The previous version of this article showed how Pro/E Wildfire wrote the Audit Trail history in a readily readable and somewhat editable text block inside the files. The sneaky programmers at PTC have subsequently in Creo releases moved the Audit Trail block into the binary sections. This article shows you we can use a binary editor such as xvi to hack a Creo file such that the Audit History can be partially edited.

 

The File History in Creo for a file looks similar to the image below. Notice how we can see columns for Item Name, Change Description, Detailed 'Info', Comment, User and Date/Time. The goal for this hack is to be able to fiddle with this information which is not editable with the standard UI.

Open up one of your parts in a binary editor and do a Search for 'Hostname'. I've used one of PTC's start models as an example.

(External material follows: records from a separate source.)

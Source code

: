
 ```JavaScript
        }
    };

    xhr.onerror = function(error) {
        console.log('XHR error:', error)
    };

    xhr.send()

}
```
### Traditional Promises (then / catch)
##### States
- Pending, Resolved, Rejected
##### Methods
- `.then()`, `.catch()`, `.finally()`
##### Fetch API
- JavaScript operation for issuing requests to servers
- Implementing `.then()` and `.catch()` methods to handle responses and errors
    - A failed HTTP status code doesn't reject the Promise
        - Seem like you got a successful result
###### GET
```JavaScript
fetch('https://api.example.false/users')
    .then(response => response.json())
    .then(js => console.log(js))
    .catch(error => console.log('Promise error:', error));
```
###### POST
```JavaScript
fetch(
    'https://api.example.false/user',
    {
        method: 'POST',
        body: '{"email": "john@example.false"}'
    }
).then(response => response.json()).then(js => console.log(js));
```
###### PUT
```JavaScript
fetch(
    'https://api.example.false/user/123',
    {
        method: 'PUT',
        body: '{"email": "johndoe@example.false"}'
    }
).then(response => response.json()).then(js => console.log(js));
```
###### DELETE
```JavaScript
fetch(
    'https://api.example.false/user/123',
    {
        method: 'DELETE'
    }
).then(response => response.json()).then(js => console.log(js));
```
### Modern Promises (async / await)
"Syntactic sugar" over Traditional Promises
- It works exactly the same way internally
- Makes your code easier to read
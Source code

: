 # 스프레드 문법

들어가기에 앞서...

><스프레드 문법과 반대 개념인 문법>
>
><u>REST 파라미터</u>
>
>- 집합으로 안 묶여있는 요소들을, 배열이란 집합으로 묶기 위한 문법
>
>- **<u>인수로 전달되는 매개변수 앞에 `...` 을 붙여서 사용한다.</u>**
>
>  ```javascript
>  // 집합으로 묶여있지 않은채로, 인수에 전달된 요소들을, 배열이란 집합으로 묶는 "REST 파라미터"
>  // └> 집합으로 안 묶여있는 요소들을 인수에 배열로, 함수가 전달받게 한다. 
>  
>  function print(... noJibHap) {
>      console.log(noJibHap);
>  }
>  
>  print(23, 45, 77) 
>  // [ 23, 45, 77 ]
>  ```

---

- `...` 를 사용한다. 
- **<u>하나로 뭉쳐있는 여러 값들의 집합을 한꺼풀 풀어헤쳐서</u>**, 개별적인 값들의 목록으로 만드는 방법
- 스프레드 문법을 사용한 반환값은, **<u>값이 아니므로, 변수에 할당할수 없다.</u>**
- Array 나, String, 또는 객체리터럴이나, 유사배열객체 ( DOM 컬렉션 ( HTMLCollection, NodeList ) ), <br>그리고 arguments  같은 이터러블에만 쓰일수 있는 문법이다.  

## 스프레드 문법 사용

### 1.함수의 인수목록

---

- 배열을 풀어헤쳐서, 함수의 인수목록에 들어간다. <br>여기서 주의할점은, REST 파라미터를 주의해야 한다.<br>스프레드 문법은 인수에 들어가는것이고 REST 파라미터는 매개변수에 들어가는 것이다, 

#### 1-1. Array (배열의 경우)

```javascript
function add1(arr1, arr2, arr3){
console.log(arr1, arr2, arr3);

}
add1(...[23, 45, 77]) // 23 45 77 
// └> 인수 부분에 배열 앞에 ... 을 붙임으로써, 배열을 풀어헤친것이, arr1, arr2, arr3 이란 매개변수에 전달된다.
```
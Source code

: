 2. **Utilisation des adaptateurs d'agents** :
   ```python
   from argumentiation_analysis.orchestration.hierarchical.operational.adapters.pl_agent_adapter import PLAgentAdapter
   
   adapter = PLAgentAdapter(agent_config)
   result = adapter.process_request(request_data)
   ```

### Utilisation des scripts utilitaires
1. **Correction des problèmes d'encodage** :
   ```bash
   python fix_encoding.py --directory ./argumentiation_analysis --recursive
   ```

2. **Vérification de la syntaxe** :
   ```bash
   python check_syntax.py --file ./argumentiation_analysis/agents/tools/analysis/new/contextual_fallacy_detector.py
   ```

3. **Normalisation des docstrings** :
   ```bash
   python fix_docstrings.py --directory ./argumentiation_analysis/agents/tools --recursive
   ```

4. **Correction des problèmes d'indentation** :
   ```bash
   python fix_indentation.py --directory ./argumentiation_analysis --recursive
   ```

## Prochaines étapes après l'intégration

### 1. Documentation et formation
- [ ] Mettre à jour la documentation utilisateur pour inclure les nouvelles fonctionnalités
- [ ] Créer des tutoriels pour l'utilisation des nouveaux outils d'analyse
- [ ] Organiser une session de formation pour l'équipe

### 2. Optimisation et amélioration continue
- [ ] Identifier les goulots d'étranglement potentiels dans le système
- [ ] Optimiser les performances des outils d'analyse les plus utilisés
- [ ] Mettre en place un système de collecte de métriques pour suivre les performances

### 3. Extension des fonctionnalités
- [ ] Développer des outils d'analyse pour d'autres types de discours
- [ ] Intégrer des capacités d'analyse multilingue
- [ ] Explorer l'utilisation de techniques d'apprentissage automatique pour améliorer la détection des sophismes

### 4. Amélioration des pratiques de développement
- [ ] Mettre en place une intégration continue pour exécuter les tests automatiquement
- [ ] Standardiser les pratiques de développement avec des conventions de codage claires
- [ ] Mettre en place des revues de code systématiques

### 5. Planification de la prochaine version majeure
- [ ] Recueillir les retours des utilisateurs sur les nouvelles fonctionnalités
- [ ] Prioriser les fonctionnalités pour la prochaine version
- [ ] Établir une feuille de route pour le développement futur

See how you can just about make out the names inside quotes for the hostnames. Now because the programmers switched into binary, we can't just delete bytes out of this file. If you do that you'll find the file will be reported as corrupt by Creo and it will not be opened. I spent a little time trying to figure out if the pointers that deliniate the blocks exist but so far it's obvious that I'm just an amateur with a day job and didn't find it. Instead I merely am able to point out that you can overwrite the Audit Trail bytes with your choice.


 

Now I have a hunch that it wouldn't take much effort to decode the pointer stacks for the binary chunks such that we could properly add or remove characters or even whole lines from the information. I've so far convinced myself that this 'second' hex value in the files 'Table of Contents' is the width of the PDM_trail binary section. It appears that the other sections also repeat this pattern.

 

I do admit that cracking the code will be a bit more tedious than it was in Pro/E Wildfire. However there are some long winter nights coming up so I'm expecting to have a go then.

 

What is most interesting though is that much of the information inside the model can still to this day be read as plain text. Things like:

  • Layer Names
  • View Names
  • Feature Names
  • Parameters
  • External References
  •  

    It doesn't seem like it wouldn't take much hacking to write a simple script to grab such info straight from the disk files without having to go through the official API's. If you're interested, in the winter of 2014 watch this space. FWIW the File History appears on first inspection to be embeded into the MdlStatus section.

     

    Conclusion

    I beleive it will be possible for unscrupulous students (yes you, who is looking for a way to copy homework) to hack the File History section. If you're a professor on the other hand reading this and you suspect they hacked the file, then let's face it they deserve a special weasel award anway. The way this hack is left today means that it isn't as usefull for cleaning up your start parts audit trail information. And of course PTC will not condone the use of this technique, use it at your own risk.